Journal of Infectious Diseases
July 2004, Vol. 90
Anna-Barbara Moscicki; Jonas H. Ellenberg; Sepideh Farhat
High rates of persistence of human papillomavirus (HPV) infection have been reported for adult women with HIV infection. Although most women are first infected with HPV during adolescence, persistence of specific HPV types has not been carefully examined among HIV-infected adolescents.
To examine the rates of and risk factors for persistence of HPV types among HIV-infected and -uninfected adolescent girls, the researchers conducted a prospective cohort study of female adolescents, ages 13-18, participating in the Reaching for Excellence in Adolescent Care and Health Project, a national study of HIV-infected and -uninfected adolescents.
The main outcome measure was type-specific loss of initial HPV DNA detected. The investigators found prevalent or incident HPV infection in 334 girls. When type-specific loss of HPV was examined, the researchers found that HIV-uninfected girls had a shorter mean time to loss of initial infection than HIV-infected girls (403 days vs. 689 days, respectively).
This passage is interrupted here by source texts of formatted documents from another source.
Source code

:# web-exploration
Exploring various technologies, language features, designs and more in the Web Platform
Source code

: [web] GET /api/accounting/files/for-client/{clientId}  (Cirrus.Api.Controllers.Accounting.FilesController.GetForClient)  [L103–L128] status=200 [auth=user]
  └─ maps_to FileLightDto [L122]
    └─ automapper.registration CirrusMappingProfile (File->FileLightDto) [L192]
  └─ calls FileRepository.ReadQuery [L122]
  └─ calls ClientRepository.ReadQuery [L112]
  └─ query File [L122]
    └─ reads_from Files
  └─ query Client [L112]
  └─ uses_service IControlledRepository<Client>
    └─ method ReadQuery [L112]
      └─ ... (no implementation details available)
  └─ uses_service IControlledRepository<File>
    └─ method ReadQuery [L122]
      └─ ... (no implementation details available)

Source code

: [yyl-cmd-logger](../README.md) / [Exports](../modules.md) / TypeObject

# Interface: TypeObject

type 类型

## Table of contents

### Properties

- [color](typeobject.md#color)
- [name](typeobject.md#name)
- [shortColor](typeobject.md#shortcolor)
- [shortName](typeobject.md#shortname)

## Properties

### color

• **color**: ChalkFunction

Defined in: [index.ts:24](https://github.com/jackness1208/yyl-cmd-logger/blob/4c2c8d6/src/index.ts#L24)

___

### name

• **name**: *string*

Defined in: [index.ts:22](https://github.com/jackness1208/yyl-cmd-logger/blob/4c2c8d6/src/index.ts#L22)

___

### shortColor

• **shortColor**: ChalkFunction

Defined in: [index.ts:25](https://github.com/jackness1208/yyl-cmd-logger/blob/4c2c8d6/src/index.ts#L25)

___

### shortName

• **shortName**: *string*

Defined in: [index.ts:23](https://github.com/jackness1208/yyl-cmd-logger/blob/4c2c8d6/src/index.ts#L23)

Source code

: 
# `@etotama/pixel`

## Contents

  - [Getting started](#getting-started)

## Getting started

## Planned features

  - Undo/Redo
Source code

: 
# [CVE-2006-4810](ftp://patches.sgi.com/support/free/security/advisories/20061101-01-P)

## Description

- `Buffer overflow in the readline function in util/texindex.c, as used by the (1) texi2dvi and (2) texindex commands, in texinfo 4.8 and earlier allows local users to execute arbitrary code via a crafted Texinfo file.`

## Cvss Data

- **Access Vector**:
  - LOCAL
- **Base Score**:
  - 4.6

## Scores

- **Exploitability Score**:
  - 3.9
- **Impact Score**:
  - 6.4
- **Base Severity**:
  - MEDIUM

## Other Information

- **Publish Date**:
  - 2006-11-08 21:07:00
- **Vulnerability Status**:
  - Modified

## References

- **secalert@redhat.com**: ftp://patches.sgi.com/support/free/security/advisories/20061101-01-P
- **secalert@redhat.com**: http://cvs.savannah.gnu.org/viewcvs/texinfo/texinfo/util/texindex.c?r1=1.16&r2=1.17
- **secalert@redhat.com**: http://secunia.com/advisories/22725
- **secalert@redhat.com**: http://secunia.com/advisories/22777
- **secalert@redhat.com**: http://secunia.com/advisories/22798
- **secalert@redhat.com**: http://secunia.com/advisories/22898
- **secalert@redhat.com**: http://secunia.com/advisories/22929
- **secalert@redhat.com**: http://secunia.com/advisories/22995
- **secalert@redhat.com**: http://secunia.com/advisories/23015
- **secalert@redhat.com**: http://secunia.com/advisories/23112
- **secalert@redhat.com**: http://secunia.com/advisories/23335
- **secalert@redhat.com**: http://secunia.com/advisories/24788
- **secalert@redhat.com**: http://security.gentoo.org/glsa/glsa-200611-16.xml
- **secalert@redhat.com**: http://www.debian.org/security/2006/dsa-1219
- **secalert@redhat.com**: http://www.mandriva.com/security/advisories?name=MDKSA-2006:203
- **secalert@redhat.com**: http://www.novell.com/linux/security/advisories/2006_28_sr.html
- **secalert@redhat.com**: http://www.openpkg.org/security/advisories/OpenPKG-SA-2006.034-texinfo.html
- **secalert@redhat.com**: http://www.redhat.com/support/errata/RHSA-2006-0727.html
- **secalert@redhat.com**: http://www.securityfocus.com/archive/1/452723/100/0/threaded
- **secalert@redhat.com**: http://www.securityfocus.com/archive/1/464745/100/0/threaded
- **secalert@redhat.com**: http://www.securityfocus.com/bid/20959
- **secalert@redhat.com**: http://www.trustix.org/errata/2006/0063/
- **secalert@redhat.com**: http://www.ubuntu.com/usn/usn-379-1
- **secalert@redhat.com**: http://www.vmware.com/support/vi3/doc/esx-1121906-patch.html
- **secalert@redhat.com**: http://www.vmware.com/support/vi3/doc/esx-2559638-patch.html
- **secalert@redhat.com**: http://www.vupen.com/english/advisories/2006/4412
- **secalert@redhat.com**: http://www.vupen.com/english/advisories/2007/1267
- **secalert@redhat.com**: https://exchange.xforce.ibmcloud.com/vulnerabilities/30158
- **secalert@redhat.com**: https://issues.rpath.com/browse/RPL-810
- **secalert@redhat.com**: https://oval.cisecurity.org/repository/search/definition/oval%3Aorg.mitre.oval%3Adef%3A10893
Using multivariate analysis, the authors found CD4 immunosuppression and the presence of multiple HPV-type subgroups to be associated with the persistence of HPV.
"Since the persistence of high-risk HPV types has been strongly linked with the development of invasive cancer, the prolonged persistence of HPV observed among HIV-infected adolescents who are relatively healthy underscores the importance of prevention of HPV infection in this group," the authors concluded.